De aansluitklemmen kunnen gegroepeerd worden in een klemmenblok van voldoende mechanische sterkte. Deze klemmen dienen geschikt te zijn voor de verbinding zowel met massieve draden als met kabels.
Het dient op eenvoudige wijze mogelijk te zijn om de spanningsklemmen van de stroomklemmen los te schakelen.
De wijze van bevestiging van de geleiders aan de klemmen dient een voldoende en duurzaam contact te verzekeren, zodanig dat geen gevaar kan bestaan voor loslaten of ontoelaatbare verwarming. De gaten in het isolatiemateriaal die een verlenging van de gaten in de aansluitklemmen vormen dienen van voldoende afmetingen te zijn om de isolatie van de geleiders te kunnen omvatten.
De aansluitklemmen van de meter dienen een afzonderlijk deksel te bezitten, dat onafhankelijk van de meterkap kan worden verzegeld.
Dit klemmendeksel dient de volgende delen af te sluiten: de aansluitklemmen zelf, de klemschroeven en, zo gewenst, een voldoende lengte van de uitwendige geleiders en de isolatie daarvan.
Indien de meter gemonteerd is dienen de aansluitklemmen niet bereikbaar te zijn dan nadat de zegels van het klemmendeksel verbroken zijn.
Het telwerk mag zijn van het trommel- of wijzer-type.
Het dient te registreren in kWh of MWh.
Schalen of trommels die decimale onderdelen van de eenheid aangeven zullen in kleur moeten zijn uitgevoerd, of met een gekleurd kader zijn omgeven, terwijl de snelst bewegende onderverdeeld dient te zijn en genummerd.
Het telwerk dient in staat te zijn om, beginnend van nul, tenminste 2500 uren de energie te registreren die overeenkomt met maximum stroom bij nominale spanningen en een arbeidsfactor één.
De aanduidingen op het telwerk dienen onuitwisbaar en gemakkelijk leesbaar te zijn.
De rand van de rotor aan de zijde van een waarnemer, die de meter van voren beziet, dient te bewegen van links naar rechts. De draairichting dient door een goed zichtbare, onuitwisbare pijl te zijn aangegeven.
De rand zowel als het bovenvlak van de schijf moet één zichtbaar merk dragen van voldoende absorberende kleur om het automatisch tellen van de omwentelingen mogelijk te maken. Andere merktekens mogen toegevoegd zijn voor stroboscopische of andere beproevingen, doch deze merktekens dienen zo geplaatst te zijn, dat deze het gebruik van het voornaamste merk voor foto-elektrische telling van het aantal omwentelingen niet bemoeilijken.
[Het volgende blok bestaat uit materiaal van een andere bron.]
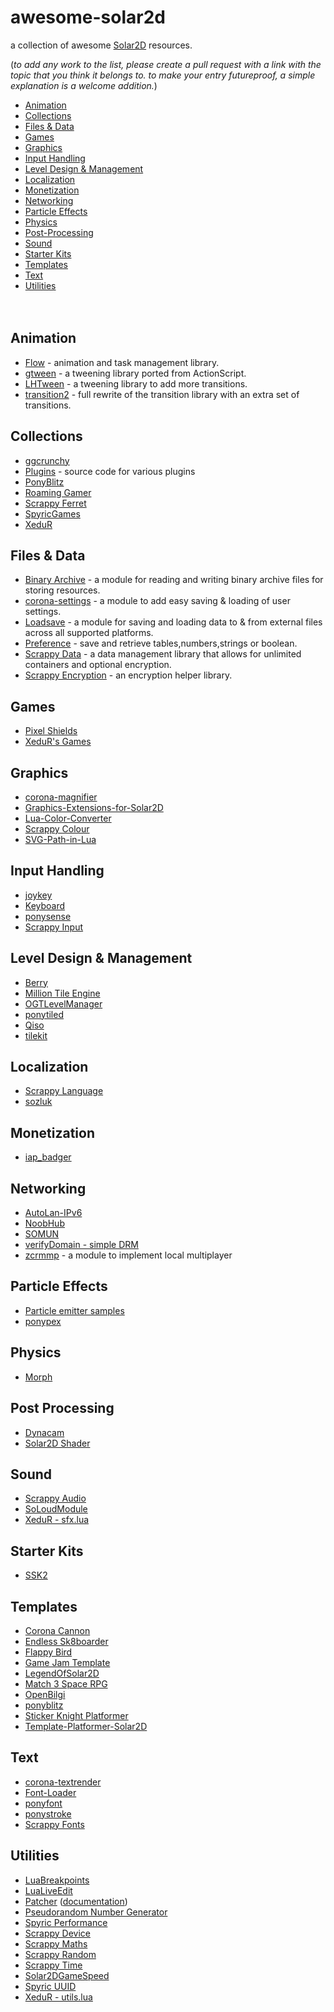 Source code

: # awesome-solar2d

a collection of awesome [Solar2D](https://solar2d.com/) resources.

(_to add any work to the list, please create a pull request with a link with the topic that you think it belongs to. to make your entry futureproof, a simple explanation is a welcome addition._)

- [Animation](#animation)
- [Collections](#collections)
- [Files & Data](#files--data)
- [Games](#games)
- [Graphics](#graphics)
- [Input Handling](#input-handling)
- [Level Design & Management](#level-design--management)
- [Localization](#localization)
- [Monetization](#monetization)
- [Networking](#networking)
- [Particle Effects](#particle-effects)
- [Physics](#physics)
- [Post-Processing](#post-processing)
- [Sound](#sound)
- [Starter Kits](#starter-kits)
- [Templates](#templates)
- [Text](#text)
- [Utilities](#utilities)
<br><br><br>

## Animation
* [Flow](https://github.com/depilz/solarFlow) - animation and task management library.
* [gtween](https://github.com/joshtynjala/gtween.lua) - a tweening library ported from ActionScript.
* [LHTween](https://github.com/loghound/Corona-Transitions) - a tweening library to add more transitions.
* [transition2](https://github.com/rannerboy/corona-transition2) - full rewrite of the transition library with an extra set of transitions.

## Collections
* [ggcrunchy](https://github.com/ggcrunchy/solar2d-snippets)
* [Plugins](https://github.com/ggcrunchy/solar2d-plugins) - source code for various plugins
* [PonyBlitz](https://github.com/ponywolf/ponyblitz/)
* [Roaming Gamer](https://github.com/roaminggamer/RG_FreeStuff)
* [Scrappy Ferret](https://gitlab.com/scrappyferret-libs)
* [SpyricGames](https://github.com/SpyricGames/Solar2D-Plugins-Public)
* [XeduR](https://github.com/XeduR/Solar2D-Projects)

## Files & Data
* [Binary Archive](https://github.com/siudesu/BinaryArchive) - a module for reading and writing binary archive files for storing resources.
* [corona-settings](https://github.com/schroederapps/corona-settings) - a module to add easy saving & loading of user settings.
* [Loadsave](https://github.com/SpyricGames/Solar2D-Plugins-Public/tree/main/Loadsave) - a module for saving and loading data to & from external files across all supported platforms.
* [Preference](https://github.com/SatheeshJM/Lua-Preference-Library) - save and retrieve tables,numbers,strings or boolean.
* [Scrappy Data](https://scrappyferret.com/portfolio/scrappy-data/) - a data management library that allows for unlimited containers and optional encryption.
* [Scrappy Encryption](https://scrappyferret.com/portfolio/scrappy-encryption/) - an encryption helper library.

## Games
* [Pixel Shields](https://github.com/Puzzl3Mak3r/PixelShields)
* [XeduR's Games](https://github.com/XeduR/Solar2D-Projects/tree/master/Games)

## Graphics
* [corona-magnifier](https://github.com/schroederapps/corona-magnifier)
* [Graphics-Extensions-for-Solar2D](https://github.com/ANSH3LL/Graphics-Extensions-for-Solar2D)
* [Lua-Color-Converter](https://github.com/andrewyavors/Lua-Color-Converter)
* [Scrappy Colour](https://scrappyferret.com/portfolio/scrappy-colour/)
* [SVG-Path-in-Lua](https://github.com/singularity-is-i/SVG-Path-in-Lua)

## Input Handling
* [joykey](https://github.com/ponywolf/joykey)
* [Keyboard](https://github.com/kan6868/KeyBoard)
* [ponysense](https://github.com/ponywolf/ponysense)
* [Scrappy Input](https://gitlab.com/scrappyferret-libs/scrappy-input)

## Level Design & Management
* [Berry](https://github.com/ldurniat/Berry)
* [Million Tile Engine](https://github.com/jsykes/million-tile-engine)
* [OGTLevelManager](https://github.com/OutlawGameTools/solar2d-OGTLevelManager)
* [ponytiled](https://github.com/ponywolf/ponytiled)
* [Qiso](http://www.solar2dplugins.com/plugins/qiso-isometric-tilemap-engine)
* [tilekit](https://github.com/ponywolf/tilekit)

## Localization
* [Scrappy Language](https://scrappyferret.com/portfolio/scrappy-language/)
* [sozluk](https://github.com/sekodev/sozluk)

## Monetization
* [iap_badger](https://github.com/happymongoose/iap_badger)

## Networking
* [AutoLan-IPv6](https://github.com/roaminggamer/AutoLan-IPv6)
* [NoobHub](https://github.com/Overtorment/NoobHub)
* [SOMUN](https://github.com/deniza/somun-solar2d)
* [verifyDomain - simple DRM](https://github.com/XeduR/Solar2D-Projects/tree/master/verifyDomain)
* [zcrmmp](https://github.com/agramonte/zcrmmp) - a module to implement local multiplayer

## Particle Effects
* [Particle emitter samples](https://github.com/roaminggamer/RG_FreeStuff/tree/master/ParticleEmitters)
* [ponypex](https://github.com/ponywolf/ponypex)

## Physics
* [Morph](https://github.com/SpyricGames/Solar2D-Plugins-Public/tree/main/Morph)

## Post Processing
* [Dynacam](https://github.com/Zetosoft/dynacam)
* [Solar2D Shader](https://github.com/kan6868/solar2D-shader)

## Sound
* [Scrappy Audio](https://gitlab.com/scrappyferret-libs/scrappy-audio)
* [SoLoudModule](https://github.com/siudesu/SoLoudModule)
* [XeduR - sfx.lua](https://github.com/XeduR/Solar2D-Projects/tree/master/sfx)

## Starter Kits
* [SSK2](https://github.com/roaminggamer/SSK2)

## Templates
* [Corona Cannon](https://github.com/coronalabs-samples/CoronaCannon/)
* [Endless Sk8boarder](https://github.com/coronalabs/Endless-Skateborder)
* [Flappy Bird](https://github.com/PapaBubaDiop/flappy-bird)
* [Game Jam Template](https://github.com/XeduR/Solar2D-Projects/tree/master/Game%20Jam%20Template)
* [LegendOfSolar2D](https://github.com/superqix/LegendofSolar2D)
* [Match 3 Space RPG](https://github.com/coronalabs/Match-Three-Space-RPG)
* [OpenBilgi](https://github.com/sekodev/OpenBilgi)
* [ponyblitz](https://github.com/ponywolf/ponyblitz)
* [Sticker Knight Platformer](https://github.com/coronalabs/Sticker-Knight-Platformer/)
* [Template-Platformer-Solar2D](https://github.com/kan6868/Template-Platformer-Solar2D)

## Text
* [corona-textrender](https://github.com/mimetic/corona-textrender)
* [Font-Loader](https://github.com/SpyricGames/Solar2D-Plugins-Public/tree/main/Font-Loader)
* [ponyfont](https://github.com/ponywolf/ponyfont)
* [ponystroke](https://github.com/ponywolf/ponystroke)
* [Scrappy Fonts](https://scrappyferret.com/portfolio/scrappy-fonts/)

## Utilities
* [LuaBreakpoints](https://github.com/depilz/LuaBreakpoints)
* [LuaLiveEdit](https://github.com/depilz/LuaLiveEdit)
* [Patcher](https://github.com/roaminggamer/RG_FreeStuff/tree/master/Products/patcher) ([documentation](https://roaminggamer.github.io/RGDocs/pages/Plugins/patcher/))
* [Pseudorandom Number Generator](https://github.com/XeduR/Solar2D-Projects/tree/master/Pseudorandom%20Number%20Generator)
* [Spyric Performance](https://github.com/SpyricGames/Solar2D-Plugins-Public/tree/main/Performance)
* [Scrappy Device](https://gitlab.com/scrappyferret-libs/scrappy-device)
* [Scrappy Maths](https://scrappyferret.com/portfolio/scrappy-maths/)
* [Scrappy Random](https://scrappyferret.com/portfolio/scrappy-random/)
* [Scrappy Time](https://scrappyferret.com/portfolio/scrappy-time/)
* [Solar2DGameSpeed](https://github.com/depilz/Solar2DGameSpeed)
* [Spyric UUID](https://github.com/SpyricGames/Solar2D-Plugins-Public/tree/main/UUID)
* [XeduR - utils.lua](https://github.com/XeduR/Solar2D-Projects/tree/master/utils)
Spanningscircuits. Het verlies in ieder spanningscircuit van een meter bij zijn nominale spanning(en) en bij nominale frequentie mag de volgende waarden niet te boven gaan:
tot 250 V nominale spanning = 2W en 8 VA;
boven 250 V tot 300 V nominale spanning = een toename van 0,02 W en 0,08 VA per V boven 250 V;
boven 300 V tot 600 V nominale spanning = een toename van 0,01 W en 0,04 VA per V boven 300 V.
Meters en hun toebehoren uitgezonderd meettransformatoren, die aan andere specificaties dienen te voldoen, mogen geen van hun diëlektrische hoedanigheden verliezen, wanneer zij aan normale bedrijfsspanningen worden onderworpen. Een meter of accessoire wordt geacht deze voorgaande voorwaarde te vervullen als ze met gunstig gevolg de hierna gespecificeerde diëlektrische beproeving heeft ondergaan.
Bovendien moeten de toegepaste isolatiematerialen zodanig zijn, dat zij hun diëlektrische hoedanigheden niet verliezen onder invloed van de atmosferische vochtigheid. Alle hygroscopische en brandbare materialen die als isolatie gebruikt worden, moeten een behandeling ondergaan hebben om het binnendringen van vocht te voorkomen.
De diëlektrische proef wordt slechts uitgevoerd op volledige meters en niet op losse onderdelen; deze proef wordt slechts eenmaal op een meter gedaan.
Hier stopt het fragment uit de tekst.